Thanks for the interest but I'm not in the mood to talk about it, despite my bringing it up :crazy:


----------



## Anatta (Oct 8, 2009)

I'm mostly well apart from being bored. <=== my base feeling of late. :/


----------



## thehigher (Apr 20, 2009)

Alice in Wonderland said:


> Thanks for the interest but I'm not in the mood to talk about it, despite my bringing it up :crazy:


Understood. Hope you feel better though.


----------



## thehigher (Apr 20, 2009)

Anatta said:


> I'm mostly well apart from being bored. <=== my base feeling of late. :/


 
Lol so not bored eh? Well why is that?


----------



## Zygomorphic (Nov 19, 2009)

thehigher said:


> Impatient to be free? Elaborate please. What caused the emotional hardening?


I'm in my last year of secondary school and am awaiting the transition to college where I can hopefully start getting more involved in activities, following my whims, and studying subjects that are actually of interest to me. As of currently, I feel constricted in suburbia and am hoping to attend college in New England (read: Maine) where I can get lost in forests all day, watch the waves crash against bluffs, and experience other such idealistic scenarios.

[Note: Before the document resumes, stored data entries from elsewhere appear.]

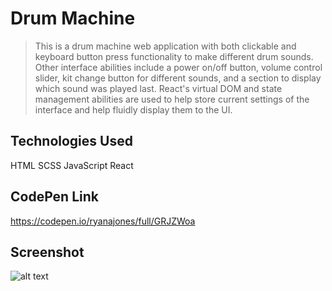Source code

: # Drum Machine

> This is a drum machine web application with both clickable and keyboard button press functionality to make different drum sounds. Other interface abilities include a power on/off button, volume control slider, kit change button for different sounds, and a section to display which sound was played last. React's virtual DOM and state management abilities are used to help store current settings of the interface and help fluidly display them to the UI.

## Technologies Used

HTML SCSS JavaScript React

## CodePen Link

https://codepen.io/ryanajones/full/GRJZWoa

## Screenshot

![alt text](https://i.imgur.com/bIdRuYr.png)
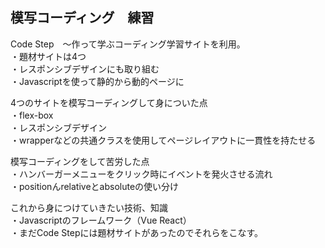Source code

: ## 模写コーディング　練習 ##


Code Step　〜作って学ぶコーディング学習サイトを利用。<br>
・題材サイトは4つ<br>
・レスポンシブデザインにも取り組む<br>
・Javascriptを使って静的から動的ページに<br>


4つのサイトを模写コーディングして身についた点<br>
・flex-box<br>
・レスポンシブデザイン<br>
・wrapperなどの共通クラスを使用してページレイアウトに一貫性を持たせる<br>


模写コーディングをして苦労した点<br>
・ハンバーガーメニューをクリック時にイベントを発火させる流れ<br>
・positionんrelativeとabsoluteの使い分け<br>


これから身につけていきたい技術、知識<br>
・Javascriptのフレームワーク（Vue React）<br>
・まだCode Stepには題材サイトがあったのでそれらをこなす。<br>
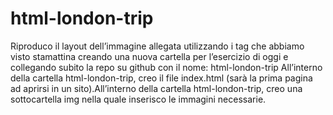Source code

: html-london-trip
===
Riproduco il layout dell’immagine allegata utilizzando i tag che abbiamo visto stamattina creando una nuova cartella per l’esercizio di oggi e collegando subito la repo su github con il nome: html-london-trip All’interno della cartella html-london-trip, creo il file index.html (sarà la prima pagina ad aprirsi in un sito).All’interno della cartella html-london-trip, creo una sottocartella img nella quale inserisco le immagini necessarie.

As for my stoicism, it's a state I purposely suspend myself in and seek to maintain as a safety valve from getting myself too upset over said loneliness and those typical questions of existentialism.


----------



## thehigher (Apr 20, 2009)

Zygomorphic said:


> I'm in my last year of secondary school and am awaiting the transition to college where I can hopefully start getting more involved in activities, following my whims, and studying subjects that are actually of interest to me. As of currently, I feel constricted in suburbia and am hoping to attend college in New England (read: Maine) where I can get lost in forests all day.
> 
> As for my stoicism, it's a state I purposely suspend myself in as a safety valve from getting myself too upset over said loneliness and those typical questions of existentialism.


I feel constricted as well. Although this is a common feeling where ever I am. I find that whereever I find myself...after my intuition has picked up everything...I become restless. The only place where I find peace is in people...because there are always more things to learn about people and their subjective lives. But being in a forest all day sounds amazing. 

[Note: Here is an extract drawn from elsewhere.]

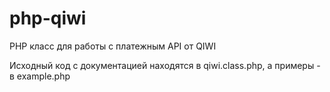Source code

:php-qiwi
========

PHP класс для работы с платежным API от QIWI

Исходный код с документацией находятся в qiwi.class.php, а примеры - в example.php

I can understand the stoicism as well. Often feeling numb is a lot better than feeling everything. Loneliness is so real among so many people that it is stagering in my opinion...even among myself. Ah questions...more and more questions. You find one out and then in come 3 more until you have loads of questions unanswered. Gah, scary. Good luck.


----------



## Kevinaswell (May 6, 2009)

I'm feeling impatient.

Constantly impatient.

Impatient is probably my most frequent feeling.


----------



## thehigher (Apr 20, 2009)

Kevinaswell said:


> I'm feeling impatient.
> 
> Constantly impatient.
> 
> Impatient is probably my most frequent feeling.


Do you mind if I ask where it stemmed from?


----------